__EXERCISE AIM__
Produce the listing below again, exactly as shown.

# # #

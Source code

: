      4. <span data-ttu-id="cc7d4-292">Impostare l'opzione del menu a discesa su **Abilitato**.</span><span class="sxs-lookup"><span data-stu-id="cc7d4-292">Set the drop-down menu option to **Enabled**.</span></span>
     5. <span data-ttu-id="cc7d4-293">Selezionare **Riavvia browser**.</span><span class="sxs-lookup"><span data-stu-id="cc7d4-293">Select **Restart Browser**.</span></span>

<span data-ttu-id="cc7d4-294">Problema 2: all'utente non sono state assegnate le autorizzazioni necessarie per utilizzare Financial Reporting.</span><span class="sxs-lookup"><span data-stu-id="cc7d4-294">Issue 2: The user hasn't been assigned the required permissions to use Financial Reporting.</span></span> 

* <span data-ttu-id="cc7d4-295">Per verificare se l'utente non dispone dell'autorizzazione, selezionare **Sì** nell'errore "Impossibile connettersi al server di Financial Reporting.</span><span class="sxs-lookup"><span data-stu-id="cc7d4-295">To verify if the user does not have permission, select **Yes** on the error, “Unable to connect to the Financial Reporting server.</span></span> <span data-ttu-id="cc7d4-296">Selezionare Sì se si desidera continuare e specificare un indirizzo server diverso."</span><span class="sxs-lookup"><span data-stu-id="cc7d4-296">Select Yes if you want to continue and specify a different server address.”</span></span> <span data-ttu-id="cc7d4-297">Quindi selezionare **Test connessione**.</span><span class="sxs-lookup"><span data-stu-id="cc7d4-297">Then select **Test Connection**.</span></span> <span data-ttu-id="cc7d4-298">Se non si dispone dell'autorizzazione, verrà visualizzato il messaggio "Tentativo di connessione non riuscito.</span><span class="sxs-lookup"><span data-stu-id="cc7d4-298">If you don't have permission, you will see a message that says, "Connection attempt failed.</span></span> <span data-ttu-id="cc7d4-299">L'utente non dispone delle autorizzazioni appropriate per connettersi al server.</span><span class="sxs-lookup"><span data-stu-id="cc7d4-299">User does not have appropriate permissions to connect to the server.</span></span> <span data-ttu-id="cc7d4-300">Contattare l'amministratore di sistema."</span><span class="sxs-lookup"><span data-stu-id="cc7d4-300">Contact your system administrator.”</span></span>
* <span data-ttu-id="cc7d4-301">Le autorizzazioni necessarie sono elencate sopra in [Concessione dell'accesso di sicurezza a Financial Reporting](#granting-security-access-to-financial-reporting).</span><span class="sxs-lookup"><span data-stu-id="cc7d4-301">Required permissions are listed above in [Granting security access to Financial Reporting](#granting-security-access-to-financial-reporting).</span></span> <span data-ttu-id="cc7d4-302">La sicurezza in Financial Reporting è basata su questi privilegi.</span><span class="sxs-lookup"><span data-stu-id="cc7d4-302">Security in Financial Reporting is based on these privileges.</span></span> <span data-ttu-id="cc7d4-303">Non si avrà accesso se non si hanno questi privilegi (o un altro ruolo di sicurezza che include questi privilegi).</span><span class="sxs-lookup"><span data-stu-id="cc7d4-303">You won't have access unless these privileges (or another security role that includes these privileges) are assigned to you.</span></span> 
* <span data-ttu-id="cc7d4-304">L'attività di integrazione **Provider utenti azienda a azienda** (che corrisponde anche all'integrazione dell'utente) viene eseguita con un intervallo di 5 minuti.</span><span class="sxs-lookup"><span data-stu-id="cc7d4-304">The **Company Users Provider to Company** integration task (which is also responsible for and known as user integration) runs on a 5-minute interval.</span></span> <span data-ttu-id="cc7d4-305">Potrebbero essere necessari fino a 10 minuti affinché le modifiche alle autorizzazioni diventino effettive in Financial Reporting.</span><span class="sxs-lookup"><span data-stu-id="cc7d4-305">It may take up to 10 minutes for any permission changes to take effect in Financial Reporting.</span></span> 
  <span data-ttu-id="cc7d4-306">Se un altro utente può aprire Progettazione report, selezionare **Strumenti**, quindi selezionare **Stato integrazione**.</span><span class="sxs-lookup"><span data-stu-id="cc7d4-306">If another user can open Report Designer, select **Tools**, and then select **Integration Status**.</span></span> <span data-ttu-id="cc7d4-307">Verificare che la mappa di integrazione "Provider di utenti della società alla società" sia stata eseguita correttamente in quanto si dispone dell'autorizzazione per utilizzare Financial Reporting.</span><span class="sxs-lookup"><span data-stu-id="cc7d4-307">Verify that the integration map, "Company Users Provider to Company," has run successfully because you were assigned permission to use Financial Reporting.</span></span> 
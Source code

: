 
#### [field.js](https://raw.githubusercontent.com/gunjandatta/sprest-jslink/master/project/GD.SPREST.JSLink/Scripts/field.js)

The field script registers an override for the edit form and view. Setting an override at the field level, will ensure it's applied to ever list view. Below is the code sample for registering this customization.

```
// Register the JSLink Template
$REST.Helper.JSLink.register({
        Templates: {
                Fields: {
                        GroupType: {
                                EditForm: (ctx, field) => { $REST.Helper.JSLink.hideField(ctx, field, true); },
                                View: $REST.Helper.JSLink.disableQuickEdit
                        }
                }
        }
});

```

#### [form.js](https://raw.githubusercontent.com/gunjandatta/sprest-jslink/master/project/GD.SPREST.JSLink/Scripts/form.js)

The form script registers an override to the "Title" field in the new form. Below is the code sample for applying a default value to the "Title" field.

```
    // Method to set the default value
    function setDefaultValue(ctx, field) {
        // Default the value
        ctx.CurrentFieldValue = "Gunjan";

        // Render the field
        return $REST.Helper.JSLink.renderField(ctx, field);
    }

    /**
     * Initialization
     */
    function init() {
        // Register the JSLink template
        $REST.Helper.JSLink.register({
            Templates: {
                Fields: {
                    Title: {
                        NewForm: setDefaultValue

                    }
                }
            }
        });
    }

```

# # #

__OUTPUT OF THE EXERCISE__
Source code

:      4. <span data-ttu-id="cc7d4-292">Impostare l'opzione del menu a discesa su **Abilitato**.</span><span class="sxs-lookup"><span data-stu-id="cc7d4-292">Set the drop-down menu option to **Enabled**.</span></span>
     5. <span data-ttu-id="cc7d4-293">Selezionare **Riavvia browser**.</span><span class="sxs-lookup"><span data-stu-id="cc7d4-293">Select **Restart Browser**.</span></span>

<span data-ttu-id="cc7d4-294">Problema 2: all'utente non sono state assegnate le autorizzazioni necessarie per utilizzare Financial Reporting.</span><span class="sxs-lookup"><span data-stu-id="cc7d4-294">Issue 2: The user hasn't been assigned the required permissions to use Financial Reporting.</span></span> 

* <span data-ttu-id="cc7d4-295">Per verificare se l'utente non dispone dell'autorizzazione, selezionare **Sì** nell'errore "Impossibile connettersi al server di Financial Reporting.</span><span class="sxs-lookup"><span data-stu-id="cc7d4-295">To verify if the user does not have permission, select **Yes** on the error, “Unable to connect to the Financial Reporting server.</span></span> <span data-ttu-id="cc7d4-296">Selezionare Sì se si desidera continuare e specificare un indirizzo server diverso."</span><span class="sxs-lookup"><span data-stu-id="cc7d4-296">Select Yes if you want to continue and specify a different server address.”</span></span> <span data-ttu-id="cc7d4-297">Quindi selezionare **Test connessione**.</span><span class="sxs-lookup"><span data-stu-id="cc7d4-297">Then select **Test Connection**.</span></span> <span data-ttu-id="cc7d4-298">Se non si dispone dell'autorizzazione, verrà visualizzato il messaggio "Tentativo di connessione non riuscito.</span><span class="sxs-lookup"><span data-stu-id="cc7d4-298">If you don't have permission, you will see a message that says, "Connection attempt failed.</span></span> <span data-ttu-id="cc7d4-299">L'utente non dispone delle autorizzazioni appropriate per connettersi al server.</span><span class="sxs-lookup"><span data-stu-id="cc7d4-299">User does not have appropriate permissions to connect to the server.</span></span> <span data-ttu-id="cc7d4-300">Contattare l'amministratore di sistema."</span><span class="sxs-lookup"><span data-stu-id="cc7d4-300">Contact your system administrator.”</span></span>
* <span data-ttu-id="cc7d4-301">Le autorizzazioni necessarie sono elencate sopra in [Concessione dell'accesso di sicurezza a Financial Reporting](#granting-security-access-to-financial-reporting).</span><span class="sxs-lookup"><span data-stu-id="cc7d4-301">Required permissions are listed above in [Granting security access to Financial Reporting](#granting-security-access-to-financial-reporting).</span></span> <span data-ttu-id="cc7d4-302">La sicurezza in Financial Reporting è basata su questi privilegi.</span><span class="sxs-lookup"><span data-stu-id="cc7d4-302">Security in Financial Reporting is based on these privileges.</span></span> <span data-ttu-id="cc7d4-303">Non si avrà accesso se non si hanno questi privilegi (o un altro ruolo di sicurezza che include questi privilegi).</span><span class="sxs-lookup"><span data-stu-id="cc7d4-303">You won't have access unless these privileges (or another security role that includes these privileges) are assigned to you.</span></span> 
* <span data-ttu-id="cc7d4-304">L'attività di integrazione **Provider utenti azienda a azienda** (che corrisponde anche all'integrazione dell'utente) viene eseguita con un intervallo di 5 minuti.</span><span class="sxs-lookup"><span data-stu-id="cc7d4-304">The **Company Users Provider to Company** integration task (which is also responsible for and known as user integration) runs on a 5-minute interval.</span></span> <span data-ttu-id="cc7d4-305">Potrebbero essere necessari fino a 10 minuti affinché le modifiche alle autorizzazioni diventino effettive in Financial Reporting.</span><span class="sxs-lookup"><span data-stu-id="cc7d4-305">It may take up to 10 minutes for any permission changes to take effect in Financial Reporting.</span></span> 
  <span data-ttu-id="cc7d4-306">Se un altro utente può aprire Progettazione report, selezionare **Strumenti**, quindi selezionare **Stato integrazione**.</span><span class="sxs-lookup"><span data-stu-id="cc7d4-306">If another user can open Report Designer, select **Tools**, and then select **Integration Status**.</span></span> <span data-ttu-id="cc7d4-307">Verificare che la mappa di integrazione "Provider di utenti della società alla società" sia stata eseguita correttamente in quanto si dispone dell'autorizzazione per utilizzare Financial Reporting.</span><span class="sxs-lookup"><span data-stu-id="cc7d4-307">Verify that the integration map, "Company Users Provider to Company," has run successfully because you were assigned permission to use Financial Reporting.</span></span> 
Source code

: 
#### [field.js](https://raw.githubusercontent.com/gunjandatta/sprest-jslink/master/project/GD.SPREST.JSLink/Scripts/field.js)

The field script registers an override for the edit form and view. Setting an override at the field level, will ensure it's applied to ever list view. Below is the code sample for registering this customization.

```
// Register the JSLink Template
$REST.Helper.JSLink.register({
        Templates: {
                Fields: {
                        GroupType: {
                                EditForm: (ctx, field) => { $REST.Helper.JSLink.hideField(ctx, field, true); },
                                View: $REST.Helper.JSLink.disableQuickEdit
                        }
                }
        }
});

```

#### [form.js](https://raw.githubusercontent.com/gunjandatta/sprest-jslink/master/project/GD.SPREST.JSLink/Scripts/form.js)

The form script registers an override to the "Title" field in the new form. Below is the code sample for applying a default value to the "Title" field.

```
    // Method to set the default value
    function setDefaultValue(ctx, field) {
        // Default the value
        ctx.CurrentFieldValue = "Gunjan";

        // Render the field
        return $REST.Helper.JSLink.renderField(ctx, field);
    }

    /**
     * Initialization
     */
    function init() {
        // Register the JSLink template
        $REST.Helper.JSLink.register({
            Templates: {
                Fields: {
                    Title: {
                        NewForm: setDefaultValue

                    }
                }
            }
        });
    }

```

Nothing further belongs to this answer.